EXERCISE DIRECTIONS:
Starting at the line that holds "viewers viewfinder viewfinder's" and stopping at the line that holds "violist violist's violists", restate the records below word for word, with both of those lines included.

Rendered images with source text
= = = = =

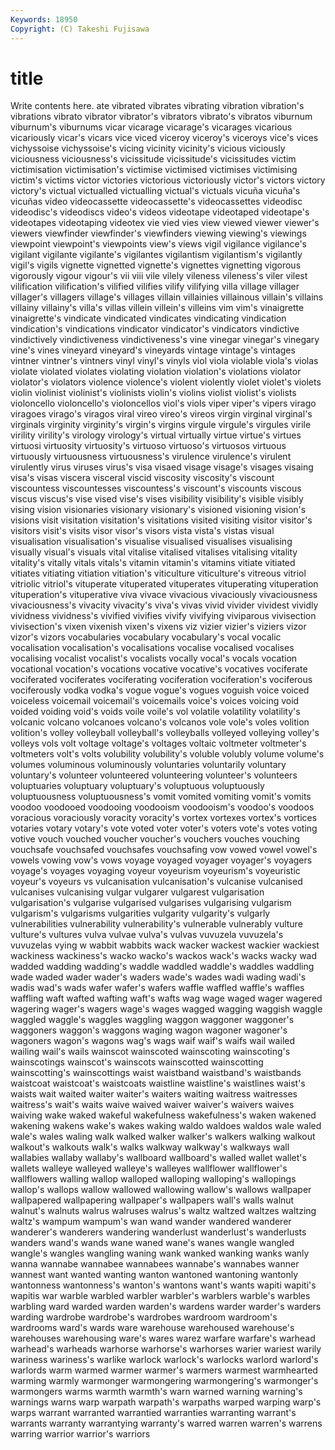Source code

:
 ```yaml
---
Keywords: 18950 
Copyright: (C) Takeshi Fujisawa
---
```


# title

Write contents here.
ate vibrated vibrates vibrating vibration vibration's vibrations vibrato vibrator vibrator's
vibrators vibrato's vibratos viburnum viburnum's viburnums vicar vicarage vicarage's vicarages
vicarious vicariously vicar's vicars vice viced viceroy viceroy's viceroys vice's
vices vichyssoise vichyssoise's vicing vicinity vicinity's vicious viciously viciousness viciousness's
vicissitude vicissitude's vicissitudes victim victimisation victimisation's victimise victimised victimises victimising
victim's victims victor victories victorious victoriously victor's victors victory victory's
victual victualled victualling victual's victuals vicuña vicuña's vicuñas video videocassette
videocassette's videocassettes videodisc videodisc's videodiscs video's videos videotape videotaped videotape's
videotapes videotaping videotex vie vied vies view viewed viewer viewer's
viewers viewfinder viewfinder's viewfinders viewing viewing's viewings viewpoint viewpoint's viewpoints
view's views vigil vigilance vigilance's vigilant vigilante vigilante's vigilantes vigilantism
vigilantism's vigilantly vigil's vigils vignette vignetted vignette's vignettes vignetting vigorous
vigorously vigour vigour's vii viii vile vilely vileness vileness's viler
vilest vilification vilification's vilified vilifies vilify vilifying villa village villager
villager's villagers village's villages villain villainies villainous villain's villains villainy
villainy's villa's villas villein villein's villeins vim vim's vinaigrette vinaigrette's
vindicate vindicated vindicates vindicating vindication vindication's vindications vindicator vindicator's vindicators
vindictive vindictively vindictiveness vindictiveness's vine vinegar vinegar's vinegary vine's vines
vineyard vineyard's vineyards vintage vintage's vintages vintner vintner's vintners vinyl
vinyl's vinyls viol viola violable viola's violas violate violated violates
violating violation violation's violations violator violator's violators violence violence's violent
violently violet violet's violets violin violinist violinist's violinists violin's violins
violist violist's violists violoncello violoncello's violoncellos viol's viols viper viper's
vipers virago viragoes virago's viragos viral vireo vireo's vireos virgin
virginal virginal's virginals virginity virginity's virgin's virgins virgule virgule's virgules
virile virility virility's virology virology's virtual virtually virtue virtue's virtues
virtuosi virtuosity virtuosity's virtuoso virtuoso's virtuosos virtuous virtuously virtuousness virtuousness's
virulence virulence's virulent virulently virus viruses virus's visa visaed visage
visage's visages visaing visa's visas viscera visceral viscid viscosity viscosity's
viscount viscountess viscountesses viscountess's viscount's viscounts viscous viscus viscus's vise
vised vise's vises visibility visibility's visible visibly vising vision visionaries
visionary visionary's visioned visioning vision's visions visit visitation visitation's visitations
visited visiting visitor visitor's visitors visit's visits visor visor's visors
vista vista's vistas visual visualisation visualisation's visualise visualised visualises visualising
visually visual's visuals vital vitalise vitalised vitalises vitalising vitality vitality's
vitally vitals vitals's vitamin vitamin's vitamins vitiate vitiated vitiates vitiating
vitiation vitiation's viticulture viticulture's vitreous vitriol vitriolic vitriol's vituperate vituperated
vituperates vituperating vituperation vituperation's vituperative viva vivace vivacious vivaciously vivaciousness
vivaciousness's vivacity vivacity's viva's vivas vivid vivider vividest vividly vividness
vividness's vivified vivifies vivify vivifying viviparous vivisection vivisection's vixen vixenish
vixen's vixens viz vizier vizier's viziers vizor vizor's vizors vocabularies
vocabulary vocabulary's vocal vocalic vocalisation vocalisation's vocalisations vocalise vocalised vocalises
vocalising vocalist vocalist's vocalists vocally vocal's vocals vocation vocational vocation's
vocations vocative vocative's vocatives vociferate vociferated vociferates vociferating vociferation vociferation's
vociferous vociferously vodka vodka's vogue vogue's vogues voguish voice voiced
voiceless voicemail voicemail's voicemails voice's voices voicing void voided voiding
void's voids voile voile's vol volatile volatility volatility's volcanic volcano
volcanoes volcano's volcanos vole vole's voles volition volition's volley volleyball
volleyball's volleyballs volleyed volleying volley's volleys vols volt voltage voltage's
voltages voltaic voltmeter voltmeter's voltmeters volt's volts volubility volubility's voluble
volubly volume volume's volumes voluminous voluminously voluntaries voluntarily voluntary voluntary's
volunteer volunteered volunteering volunteer's volunteers voluptuaries voluptuary voluptuary's voluptuous voluptuously
voluptuousness voluptuousness's vomit vomited vomiting vomit's vomits voodoo voodooed voodooing
voodooism voodooism's voodoo's voodoos voracious voraciously voracity voracity's vortex vortexes
vortex's vortices votaries votary votary's vote voted voter voter's voters
vote's votes voting votive vouch vouched voucher voucher's vouchers vouches
vouching vouchsafe vouchsafed vouchsafes vouchsafing vow vowed vowel vowel's vowels
vowing vow's vows voyage voyaged voyager voyager's voyagers voyage's voyages
voyaging voyeur voyeurism voyeurism's voyeuristic voyeur's voyeurs vs vulcanisation vulcanisation's
vulcanise vulcanised vulcanises vulcanising vulgar vulgarer vulgarest vulgarisation vulgarisation's vulgarise
vulgarised vulgarises vulgarising vulgarism vulgarism's vulgarisms vulgarities vulgarity vulgarity's vulgarly
vulnerabilities vulnerability vulnerability's vulnerable vulnerably vulture vulture's vultures vulva vulvae
vulva's vulvas vuvuzela vuvuzela's vuvuzelas vying w wabbit wabbits wack
wacker wackest wackier wackiest wackiness wackiness's wacko wacko's wackos wack's
wacks wacky wad wadded wadding wadding's waddle waddled waddle's waddles
waddling wade waded wader wader's waders wade's wades wadi wading
wadi's wadis wad's wads wafer wafer's wafers waffle waffled waffle's
waffles waffling waft wafted wafting waft's wafts wag wage waged
wager wagered wagering wager's wagers wage's wages wagged wagging waggish
waggle waggled waggle's waggles waggling waggon waggoner waggoner's waggoners waggon's
waggons waging wagon wagoner wagoner's wagoners wagon's wagons wag's wags
waif waif's waifs wail wailed wailing wail's wails wainscot wainscoted
wainscoting wainscoting's wainscotings wainscot's wainscots wainscotted wainscotting wainscotting's wainscottings waist
waistband waistband's waistbands waistcoat waistcoat's waistcoats waistline waistline's waistlines waist's
waists wait waited waiter waiter's waiters waiting waitress waitresses waitress's
wait's waits waive waived waiver waiver's waivers waives waiving wake
waked wakeful wakefulness wakefulness's waken wakened wakening wakens wake's wakes
waking waldo waldoes waldos wale waled wale's wales waling walk
walked walker walker's walkers walking walkout walkout's walkouts walk's walks
walkway walkway's walkways wall wallabies wallaby wallaby's wallboard wallboard's walled
wallet wallet's wallets walleye walleyed walleye's walleyes wallflower wallflower's wallflowers
walling wallop walloped walloping walloping's wallopings wallop's wallops wallow wallowed
wallowing wallow's wallows wallpaper wallpapered wallpapering wallpaper's wallpapers wall's walls
walnut walnut's walnuts walrus walruses walrus's waltz waltzed waltzes waltzing
waltz's wampum wampum's wan wand wander wandered wanderer wanderer's wanderers
wandering wanderlust wanderlust's wanderlusts wanders wand's wands wane waned wane's
wanes wangle wangled wangle's wangles wangling waning wank wanked wanking
wanks wanly wanna wannabe wannabee wannabees wannabe's wannabes wanner wannest
want wanted wanting wanton wantoned wantoning wantonly wantonness wantonness's wanton's
wantons want's wants wapiti wapiti's wapitis war warble warbled warbler
warbler's warblers warble's warbles warbling ward warded warden warden's wardens
warder warder's warders warding wardrobe wardrobe's wardrobes wardroom wardroom's wardrooms
ward's wards ware warehouse warehoused warehouse's warehouses warehousing ware's wares
warez warfare warfare's warhead warhead's warheads warhorse warhorse's warhorses warier
wariest warily wariness wariness's warlike warlock warlock's warlocks warlord warlord's
warlords warm warmed warmer warmer's warmers warmest warmhearted warming warmly
warmonger warmongering warmongering's warmonger's warmongers warms warmth warmth's warn warned
warning warning's warnings warns warp warpath warpath's warpaths warped warping
warp's warps warrant warranted warrantied warranties warranting warrant's warrants warranty
warrantying warranty's warred warren warren's warrens warring warrior warrior's warriors
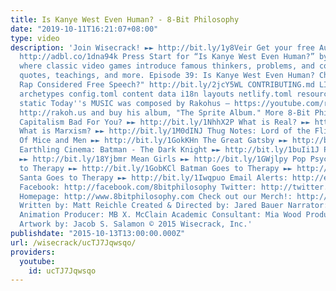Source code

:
 ```yaml
---
title: Is Kanye West Even Human? - 8-Bit Philosophy
date: "2019-10-11T16:21:07+08:00"
type: video
description: 'Join Wisecrack! ►► http://bit.ly/1y8Veir Get your free Audiobook! ►►
  http://adbl.co/1dna94k Press Start for “Is Kanye West Even Human?” by 8-Bit Philosophy,
  where classic video games introduce famous thinkers, problems, and concepts with
  quotes, teachings, and more. Episode 39: Is Kanye West Even Human? Check out: "Is
  Rap Considered Free Speech?" http://bit.ly/2jcY5WL CONTRIBUTING.md LICENSE README.md
  archetypes config.toml content data i18n layouts netlify.toml resources scripts
  static Today''s MUSIC was composed by Rakohus – https://youtube.com/rakohus Visit
  http://rakoh.us and buy his album, "The Sprite Album." More 8-Bit Philosophy: Is
  Capitalism Bad For You? ►► http://bit.ly/1NhhX2P What is Real? ►► http://bit.ly/1HHC9g1
  What is Marxism? ►► http://bit.ly/1M0dINJ Thug Notes: Lord of the Flies ►► http://bit.ly/19RhTe0
  Of Mice and Men ►► http://bit.ly/1GokKHn The Great Gatsby ►► http://bit.ly/1BoYKqs
  Earthling Cinema: Batman - The Dark Knight ►► http://bit.ly/1buIi1J Pulp Fiction
  ►► http://bit.ly/18Yjbmr Mean Girls ►► http://bit.ly/1GWjlpy Pop Psych: Mario Goes
  to Therapy ►► http://bit.ly/1GobKCl Batman Goes to Therapy ►► http://bit.ly/1xhmXCy
  Santa Goes to Therapy ►► http://bit.ly/1Iwqpuo Email Alerts: http://eepurl.com/bcSRD9
  Facebook: http://facebook.com/8bitphilosophy Twitter: http://twitter.com/8bitphilosophy
  Homepage: http://www.8bitphilosophy.com Check out our Merch!: http://www.wisecrack.co/store
  Written by: Matt Reichle Created & Directed by: Jared Bauer Narrator: Nathan Lowe
  Animation Producer: MB X. McClain Academic Consultant: Mia Wood Producer &amp; Additional
  Artwork by: Jacob S. Salamon © 2015 Wisecrack, Inc.'
publishdate: "2015-10-13T13:00:00.000Z"
url: /wisecrack/ucTJ7Jqwsqo/
providers:
  youtube:
    id: ucTJ7Jqwsqo
---
```

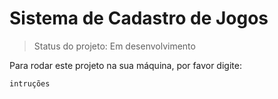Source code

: # Sistema de Cadastro de Jogos

> Status do projeto: Em desenvolvimento

Para rodar este projeto na sua máquina, por favor digite:

```
intruções
```

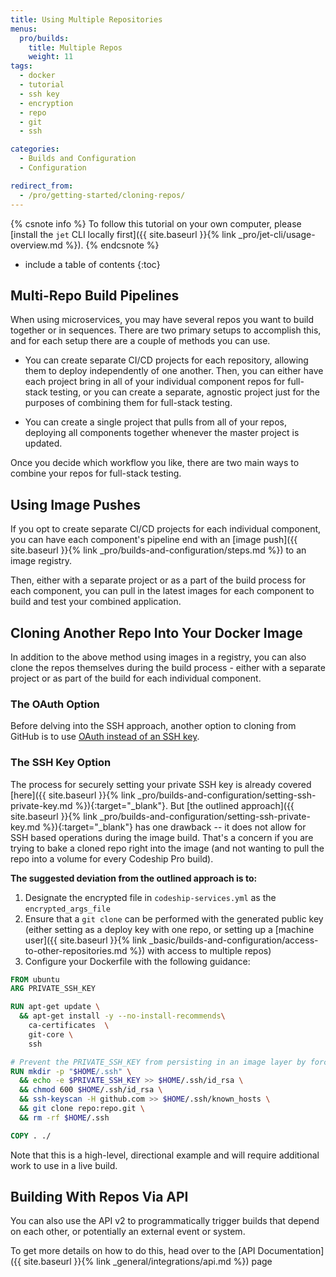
 ```yaml
---
title: Using Multiple Repositories
menus:
  pro/builds:
    title: Multiple Repos
    weight: 11
tags:
  - docker
  - tutorial
  - ssh key
  - encryption
  - repo
  - git
  - ssh

categories:
  - Builds and Configuration
  - Configuration

redirect_from:
  - /pro/getting-started/cloning-repos/
---
```


{% csnote info %}
To follow this tutorial on your own computer, please [install the `jet` CLI locally first]({{ site.baseurl }}{% link _pro/jet-cli/usage-overview.md %}).
{% endcsnote %}

* include a table of contents
{:toc}

## Multi-Repo Build Pipelines

When using microservices, you may have several repos you want to build together or in sequences. There are two primary setups to accomplish this, and for each setup there are a couple of methods you can use.

- You can create separate CI/CD projects for each repository, allowing them to deploy independently of one another. Then, you can either have each project bring in all of your individual component repos for full-stack testing, or you can create a separate, agnostic project just for the purposes of combining them for full-stack testing.

- You can create a single project that pulls from all of your repos, deploying all components together whenever the master project is updated.

Once you decide which workflow you like, there are two main ways to combine your repos for full-stack testing.

## Using Image Pushes

If you opt to create separate CI/CD projects for each individual component, you can have each component's pipeline end with an [image push]({{ site.baseurl }}{% link _pro/builds-and-configuration/steps.md %}) to an image registry.

Then, either with a separate project or as a part of the build process for each component, you can pull in the latest images for each component to build and test your combined application.

## Cloning Another Repo Into Your Docker Image

In addition to the above method using images in a registry, you can also clone the repos themselves during the build process - either with a separate project or as part of the build for each individual component.

### The OAuth Option

Before delving into the SSH approach, another option to cloning from GitHub is to use [OAuth instead of an SSH key](https://github.com/blog/1270-easier-builds-and-deployments-using-git-over-https-and-oauth).

### The SSH Key Option

The process for securely setting your private SSH key is already covered [here]({{ site.baseurl }}{% link _pro/builds-and-configuration/setting-ssh-private-key.md %}){:target="_blank"}. But [the outlined approach]({{ site.baseurl }}{% link _pro/builds-and-configuration/setting-ssh-private-key.md %}){:target="_blank"} has one drawback -- it does not allow for SSH based operations during the image build. That's a concern if you are trying to bake a cloned repo right into the image (and not wanting to pull the repo into a volume for every Codeship Pro build).

**The suggested deviation from the outlined approach is to:**

1. Designate the encrypted file in `codeship-services.yml` as the `encrypted_args_file`
2. Ensure that a `git clone` can be performed with the generated public key (either setting as a deploy key with one repo, or setting up a [machine user]({{ site.baseurl }}{% link _basic/builds-and-configuration/access-to-other-repositories.md %}) with access to multiple repos)
3. Configure your Dockerfile with the following guidance:

```dockerfile
FROM ubuntu
ARG PRIVATE_SSH_KEY

RUN apt-get update \
  && apt-get install -y --no-install-recommends\
    ca-certificates  \
    git-core \
    ssh

# Prevent the PRIVATE_SSH_KEY from persisting in an image layer by forcefully removing at end of multi-line command
RUN mkdir -p "$HOME/.ssh" \
  && echo -e $PRIVATE_SSH_KEY >> $HOME/.ssh/id_rsa \
  && chmod 600 $HOME/.ssh/id_rsa \
  && ssh-keyscan -H github.com >> $HOME/.ssh/known_hosts \
  && git clone repo:repo.git \
  && rm -rf $HOME/.ssh

COPY . ./
```

Note that this is a high-level, directional example and will require additional work to use in a live build.

## Building With Repos Via API

You can also use the API v2 to programmatically trigger builds that depend on each other, or potentially an external event or system.

To get more details on how to do this, head over to the [API Documentation]({{ site.baseurl }}{% link _general/integrations/api.md %}) page
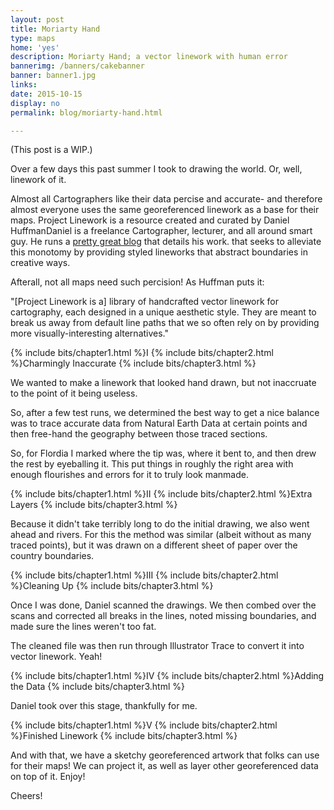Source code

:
 ```yaml
---
layout: post
title: Moriarty Hand
type: maps
home: 'yes'
description: Moriarty Hand; a vector linework with human error
bannerimg: /banners/cakebanner
banner: banner1.jpg
links:
date: 2015-10-15
display: no
permalink: blog/moriarty-hand.html

---
```


(This post is a WIP.)

Over a few days this past summer I took to drawing the world. Or, well, linework of it.

Almost all Cartographers like their data percise and accurate- and therefore almost everyone uses the same georeferenced linework as a base for their maps. Project Linework is a resource created and curated by <span class="tooltip">Daniel Huffman<i class="fa fa-info-circle fa"></i><span class="tooltiptext">Daniel is a freelance Cartographer, lecturer, and all around smart guy. He runs a <a href="https://somethingaboutmaps.wordpress.com" target="_blank">pretty great blog</a> that details his work.</span></span> that seeks to alleviate this monotomy by providing styled lineworks that abstract boundaries in creative ways.


Afterall, not all maps need such percision! As Huffman puts it:

"[Project Linework is a] library of handcrafted vector linework for cartography, each designed in a unique aesthetic style. They are meant to break us away from default line paths that we so often rely on by providing more visually-interesting alternatives."

{% include bits/chapter1.html %}I
{% include bits/chapter2.html %}Charmingly Inaccurate
{% include bits/chapter3.html %}

We wanted to make a linework that looked hand drawn, but not inaccruate to the point of it being useless. 

So, after a few test runs, we determined the best way to get a nice balance was to trace accurate data from Natural Earth Data at certain points and then free-hand the geography between those traced sections.

So, for Flordia I marked where the tip was, where it bent to, and then drew the rest by eyeballing it. This put things in roughly the right area with enough flourishes and errors for it to truly look manmade.

{% include bits/chapter1.html %}II
{% include bits/chapter2.html %}Extra Layers
{% include bits/chapter3.html %}

Because it didn't take terribly long to do the initial drawing, we also went ahead and rivers. For this the method was similar (albeit without as many traced points), but it was drawn on a different sheet of paper over the country boundaries.

{% include bits/chapter1.html %}III
{% include bits/chapter2.html %}Cleaning Up
{% include bits/chapter3.html %}

Once I was done, Daniel scanned the drawings. We then combed over the scans and corrected all breaks in the lines, noted missing boundaries, and made sure the lines weren't too fat.

The cleaned file was then run through Illustrator Trace to convert it into vector linework. Yeah!

{% include bits/chapter1.html %}IV
{% include bits/chapter2.html %}Adding the Data
{% include bits/chapter3.html %}

Daniel took over this stage, thankfully for me. 

{% include bits/chapter1.html %}V
{% include bits/chapter2.html %}Finished Linework
{% include bits/chapter3.html %}

And with that, we have a sketchy georeferenced artwork that folks can use for their maps! We can project it, as well as layer other georeferenced data on top of it. Enjoy!

Cheers!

= = = = =

SOLVED PROBLEM:
viewers viewfinder viewfinder's viewfinders viewing viewing's viewings viewpoint viewpoint's viewpoints
view's views vigil vigilance vigilance's vigilant vigilante vigilante's vigilantes vigilantism
vigilantism's vigilantly vigil's vigils vignette vignetted vignette's vignettes vignetting vigorous
vigorously vigour vigour's vii viii vile vilely vileness vileness's viler
vilest vilification vilification's vilified vilifies vilify vilifying villa village villager
villager's villagers village's villages villain villainies villainous villain's villains villainy
villainy's villa's villas villein villein's villeins vim vim's vinaigrette vinaigrette's
vindicate vindicated vindicates vindicating vindication vindication's vindications vindicator vindicator's vindicators
vindictive vindictively vindictiveness vindictiveness's vine vinegar vinegar's vinegary vine's vines
vineyard vineyard's vineyards vintage vintage's vintages vintner vintner's vintners vinyl
vinyl's vinyls viol viola violable viola's violas violate violated violates
violating violation violation's violations violator violator's violators violence violence's violent
violently violet violet's violets violin violinist violinist's violinists violin's violins
violist violist's violists violoncello violoncello's violoncellos viol's viols viper viper's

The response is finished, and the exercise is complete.